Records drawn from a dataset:
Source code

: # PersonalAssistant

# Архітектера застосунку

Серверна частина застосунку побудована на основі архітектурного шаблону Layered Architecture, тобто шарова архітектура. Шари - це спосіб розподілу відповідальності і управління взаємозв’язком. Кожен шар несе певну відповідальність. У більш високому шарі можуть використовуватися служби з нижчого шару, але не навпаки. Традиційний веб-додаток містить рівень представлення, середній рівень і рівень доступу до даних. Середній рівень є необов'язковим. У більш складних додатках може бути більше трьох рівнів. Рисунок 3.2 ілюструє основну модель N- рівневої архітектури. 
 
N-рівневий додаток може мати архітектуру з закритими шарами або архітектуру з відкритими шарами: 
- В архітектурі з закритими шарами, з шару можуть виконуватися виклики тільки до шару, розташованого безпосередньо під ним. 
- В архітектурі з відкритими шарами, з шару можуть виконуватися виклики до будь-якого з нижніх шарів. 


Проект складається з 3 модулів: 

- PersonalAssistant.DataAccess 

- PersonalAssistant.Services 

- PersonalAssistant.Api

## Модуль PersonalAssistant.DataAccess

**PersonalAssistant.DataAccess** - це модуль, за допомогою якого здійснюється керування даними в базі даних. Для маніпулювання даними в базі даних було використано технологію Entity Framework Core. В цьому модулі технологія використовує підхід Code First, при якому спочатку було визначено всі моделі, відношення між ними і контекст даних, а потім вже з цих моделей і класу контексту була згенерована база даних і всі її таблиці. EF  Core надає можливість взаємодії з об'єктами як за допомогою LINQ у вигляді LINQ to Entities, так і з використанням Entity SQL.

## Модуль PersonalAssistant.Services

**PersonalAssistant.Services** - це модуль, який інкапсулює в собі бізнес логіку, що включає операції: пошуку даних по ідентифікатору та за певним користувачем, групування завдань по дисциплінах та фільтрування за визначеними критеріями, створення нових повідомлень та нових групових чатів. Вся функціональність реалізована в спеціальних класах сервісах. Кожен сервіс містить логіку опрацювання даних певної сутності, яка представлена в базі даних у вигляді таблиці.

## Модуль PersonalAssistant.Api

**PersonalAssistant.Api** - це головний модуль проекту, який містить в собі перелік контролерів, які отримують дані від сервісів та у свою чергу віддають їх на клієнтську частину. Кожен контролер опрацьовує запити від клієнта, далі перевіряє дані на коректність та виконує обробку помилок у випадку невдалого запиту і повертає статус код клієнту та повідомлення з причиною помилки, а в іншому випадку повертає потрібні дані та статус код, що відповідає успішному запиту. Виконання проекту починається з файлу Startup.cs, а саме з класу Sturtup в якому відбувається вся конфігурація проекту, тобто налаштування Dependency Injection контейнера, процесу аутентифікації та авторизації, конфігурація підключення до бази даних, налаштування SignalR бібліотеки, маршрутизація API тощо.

## Aim of the exercise
Could you reproduce exactly the lines of the entries above, from the one with "Проект складається з" through the one with "## Модуль PersonalAssistant.DataAccess", and nothing else?

## Written answer
Проект складається з 3 модулів: 

- PersonalAssistant.DataAccess 

- PersonalAssistant.Services 

- PersonalAssistant.Api

## Модуль PersonalAssistant.DataAccess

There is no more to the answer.